Bay Street will dissect this deal seven ways to Sunday, so we’ll stick to just the mortgage implications. And those implications are significant.
First, some random points of note:
- ING Direct is Canada’s eighth largest bank.
- Its 1.8 million customers have the highest average household net worth of any Canadian Bank (That should dispel most doubts about the quality of clients that direct banking attracts. These are people “who don’t want or need branch service and advice,” says ING CEO Peter Aceto. They’re also a prime market for Scotia to cross-sell to.)
- ING has about $29 billion in residential mortgages on its balance sheet.
- Scotia will operate ING as a standalone business. It says it is “committed to keeping this unique platform.”
- Within 18 months, Scotia says it will jettison the ING name and rebrand the company.

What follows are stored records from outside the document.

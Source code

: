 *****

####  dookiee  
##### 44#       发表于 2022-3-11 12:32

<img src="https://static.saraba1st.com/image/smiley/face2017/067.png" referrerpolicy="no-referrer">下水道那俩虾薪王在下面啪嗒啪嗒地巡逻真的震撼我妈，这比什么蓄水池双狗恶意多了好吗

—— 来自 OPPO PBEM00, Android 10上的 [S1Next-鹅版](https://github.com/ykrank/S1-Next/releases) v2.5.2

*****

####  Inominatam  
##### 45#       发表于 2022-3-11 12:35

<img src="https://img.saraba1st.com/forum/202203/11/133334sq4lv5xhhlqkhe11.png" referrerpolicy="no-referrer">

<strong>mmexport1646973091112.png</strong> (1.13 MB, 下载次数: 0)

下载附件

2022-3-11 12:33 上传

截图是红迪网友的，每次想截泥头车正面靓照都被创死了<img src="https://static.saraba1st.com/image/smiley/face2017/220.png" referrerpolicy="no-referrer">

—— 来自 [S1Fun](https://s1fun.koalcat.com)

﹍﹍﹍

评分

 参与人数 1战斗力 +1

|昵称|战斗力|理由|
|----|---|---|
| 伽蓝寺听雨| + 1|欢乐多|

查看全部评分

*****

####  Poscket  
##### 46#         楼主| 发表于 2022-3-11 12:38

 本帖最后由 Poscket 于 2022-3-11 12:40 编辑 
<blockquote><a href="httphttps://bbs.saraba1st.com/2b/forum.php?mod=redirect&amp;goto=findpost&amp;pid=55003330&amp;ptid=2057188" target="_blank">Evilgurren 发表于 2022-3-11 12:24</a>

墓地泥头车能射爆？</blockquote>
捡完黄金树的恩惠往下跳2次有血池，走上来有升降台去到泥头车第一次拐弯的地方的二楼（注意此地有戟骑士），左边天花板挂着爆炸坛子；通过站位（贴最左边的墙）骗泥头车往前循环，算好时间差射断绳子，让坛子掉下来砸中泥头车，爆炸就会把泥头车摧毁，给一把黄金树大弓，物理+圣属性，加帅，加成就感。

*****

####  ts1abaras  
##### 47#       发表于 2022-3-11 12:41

- “Well above half” of ING’s mortgages come from brokers and mortgage purchases, says Scotia.
Here’s the concern for mortgage brokers:
- Scotia hinted multiple times that as ING mortgages mature, Scotia intends to allocate some capital from those mortgages to other higher-returning uses. (That said, ING is not getting out of mortgage lending.)
- Scotia was somewhat cryptic when asked by CMT during their conference call how mortgage brokers will be impacted in the short and long term.
- Anatol von Hahn, Group Head, Canadian Banking for Scotia, said this about ING’s mortgage focus going forward:“It’s predominantly in the retail channel because that’s where the day-to-day relationship is with the customers.”He said that ING’s broker channel will potentially be pulled back.
(CIBC has also used the phrase “customer relationships” in the past. It did so ad nauseum, right before it pulled the plug on its broker distribution arm, FirstLine Mortgages.)
- Peter Aceto, president and CEO of ING DIRECT Canada, added:“We’re very optimistic about our ability to originate more mortgages through our direct channel…As Canadians become more and more comfortable with doing business in a direct way, we’re really the best option for them to do that.”
- Sean McGuckin, CFO of Scotia, said:“We can also use [Scotiabank’s well-developed mortgage distribution channel] to source mortgage assets for ING Direct.”
- Anatol von Hahn, Group Head, Canadian Banking for Scotia, said this about ING’s mortgage focus going forward:“It’s predominantly in the retail channel because that’s where the day-to-day relationship is with the customers.”He said that ING’s broker channel will potentially be pulled back.
Our spidey sense is that this news won’t be positive for brokers. Scotia’s executives clearly plan to de-emphasize broker originations at ING, in favour of what they view as a higher margin direct-to-consumer model.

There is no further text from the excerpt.